Don’t worry about the home dugout’s feelings either. Those players and coaches bounced around like microwave popcorn, releasing a season’s worth of tension into visible exhilaration.
That’s not even taking into consideration that Toronto hadn’t had a do-or-die October game since 1993, when some other Blue Jay didn’t exactly celebrate his game-deciding home run gracefully, either.
Uh-uh. No excuses.
See, to these folks, Joey Bats showed up his opponent by flipping his bat and admiring the upper-deck masterpiece he sent into orbit. He’s not allowed to disrespect the game by being…happy. Or showing even an ounce of swagger after hitting the biggest home run Toronto’s seen in 22 years. And the very same pitcher he beat subscribes to that philosophy!
Instead of admitting the folly of challenging one of baseball’s most dangerous hitters with a fastball in his wheelhouse…Dyson chafes at Bautista’s “unprofessional” reaction.

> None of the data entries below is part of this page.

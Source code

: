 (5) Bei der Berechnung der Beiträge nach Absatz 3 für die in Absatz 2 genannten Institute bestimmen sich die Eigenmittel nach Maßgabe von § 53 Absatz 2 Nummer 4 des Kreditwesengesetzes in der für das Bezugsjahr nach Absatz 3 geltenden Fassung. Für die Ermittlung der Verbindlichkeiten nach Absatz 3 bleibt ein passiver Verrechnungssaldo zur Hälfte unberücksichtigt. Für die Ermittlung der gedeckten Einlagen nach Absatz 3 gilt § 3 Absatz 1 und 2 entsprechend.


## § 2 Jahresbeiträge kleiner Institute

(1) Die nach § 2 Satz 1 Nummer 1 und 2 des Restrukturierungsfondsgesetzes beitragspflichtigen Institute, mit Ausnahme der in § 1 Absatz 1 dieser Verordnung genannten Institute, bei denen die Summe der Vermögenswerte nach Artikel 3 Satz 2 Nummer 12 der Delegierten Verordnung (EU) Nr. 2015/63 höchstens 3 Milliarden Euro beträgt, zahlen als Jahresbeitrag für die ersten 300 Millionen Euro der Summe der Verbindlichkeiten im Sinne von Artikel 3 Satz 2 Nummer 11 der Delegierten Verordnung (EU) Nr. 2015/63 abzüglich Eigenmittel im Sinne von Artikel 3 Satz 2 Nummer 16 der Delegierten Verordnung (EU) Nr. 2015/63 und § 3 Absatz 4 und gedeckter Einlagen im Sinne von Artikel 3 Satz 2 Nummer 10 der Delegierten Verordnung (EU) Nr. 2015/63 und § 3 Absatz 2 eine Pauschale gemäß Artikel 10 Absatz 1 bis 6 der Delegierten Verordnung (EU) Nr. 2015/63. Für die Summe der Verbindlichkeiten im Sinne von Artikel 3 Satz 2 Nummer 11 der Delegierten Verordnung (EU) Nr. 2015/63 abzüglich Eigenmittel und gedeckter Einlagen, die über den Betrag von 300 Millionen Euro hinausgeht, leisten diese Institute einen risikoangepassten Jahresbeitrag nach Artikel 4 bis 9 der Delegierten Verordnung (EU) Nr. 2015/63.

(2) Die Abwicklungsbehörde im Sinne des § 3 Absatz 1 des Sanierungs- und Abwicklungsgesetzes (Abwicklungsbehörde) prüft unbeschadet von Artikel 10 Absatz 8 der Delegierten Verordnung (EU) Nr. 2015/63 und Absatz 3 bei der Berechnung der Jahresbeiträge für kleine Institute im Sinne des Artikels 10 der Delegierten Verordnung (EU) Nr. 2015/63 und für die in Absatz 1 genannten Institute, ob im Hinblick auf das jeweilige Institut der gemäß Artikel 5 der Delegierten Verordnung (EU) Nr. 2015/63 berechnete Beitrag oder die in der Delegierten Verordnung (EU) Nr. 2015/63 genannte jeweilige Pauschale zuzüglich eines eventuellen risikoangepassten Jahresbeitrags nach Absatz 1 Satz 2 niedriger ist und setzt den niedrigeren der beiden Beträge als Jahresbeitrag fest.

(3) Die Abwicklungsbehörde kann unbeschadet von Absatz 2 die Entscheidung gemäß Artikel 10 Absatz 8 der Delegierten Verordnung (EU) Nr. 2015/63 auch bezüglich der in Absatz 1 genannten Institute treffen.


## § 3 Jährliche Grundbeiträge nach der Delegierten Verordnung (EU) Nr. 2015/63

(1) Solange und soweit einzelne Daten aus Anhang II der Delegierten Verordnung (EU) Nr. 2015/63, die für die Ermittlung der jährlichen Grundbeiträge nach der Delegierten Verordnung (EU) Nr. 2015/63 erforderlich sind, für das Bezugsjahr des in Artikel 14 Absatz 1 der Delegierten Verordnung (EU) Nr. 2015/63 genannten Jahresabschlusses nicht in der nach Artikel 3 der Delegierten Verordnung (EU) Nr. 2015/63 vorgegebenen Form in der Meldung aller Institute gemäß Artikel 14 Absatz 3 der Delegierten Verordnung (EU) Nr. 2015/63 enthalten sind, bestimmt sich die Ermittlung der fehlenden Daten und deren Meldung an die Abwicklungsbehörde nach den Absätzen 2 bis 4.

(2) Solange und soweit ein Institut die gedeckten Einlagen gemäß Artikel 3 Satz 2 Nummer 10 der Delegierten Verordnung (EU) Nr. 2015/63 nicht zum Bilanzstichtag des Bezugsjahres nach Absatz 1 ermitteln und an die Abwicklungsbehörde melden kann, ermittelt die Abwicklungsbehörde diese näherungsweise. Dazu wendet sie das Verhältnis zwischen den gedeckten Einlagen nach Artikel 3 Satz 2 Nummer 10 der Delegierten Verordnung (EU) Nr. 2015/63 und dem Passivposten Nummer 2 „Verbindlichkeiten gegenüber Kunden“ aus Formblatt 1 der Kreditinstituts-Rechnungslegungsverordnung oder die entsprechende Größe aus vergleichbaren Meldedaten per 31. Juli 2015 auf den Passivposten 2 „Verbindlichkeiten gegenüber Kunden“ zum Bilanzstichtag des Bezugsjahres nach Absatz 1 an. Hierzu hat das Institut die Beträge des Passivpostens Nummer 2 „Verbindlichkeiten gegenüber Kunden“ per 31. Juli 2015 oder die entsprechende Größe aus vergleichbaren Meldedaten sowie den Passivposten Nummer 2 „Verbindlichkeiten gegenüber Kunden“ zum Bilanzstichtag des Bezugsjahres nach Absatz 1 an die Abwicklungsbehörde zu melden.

That’s just the problem with this antiquated code of on-field decorum. It takes emphasis away from raw emotional moments like these. Is playing this game for large amounts of money a privilege? Absolutely, it is, and don’t buy into the stereotype; many of these players admit this wholeheartedly. But was the Six Side’s biggest postseason moment this millennium really disrespectful because the man in the middle of it refused to put his head down and trudge around the bases demurely?
Well, Bautista himself was asked after the game if he had a reaction to his adversary’s annoyance. Fittingly, we both have the same, direct answer.
“No.”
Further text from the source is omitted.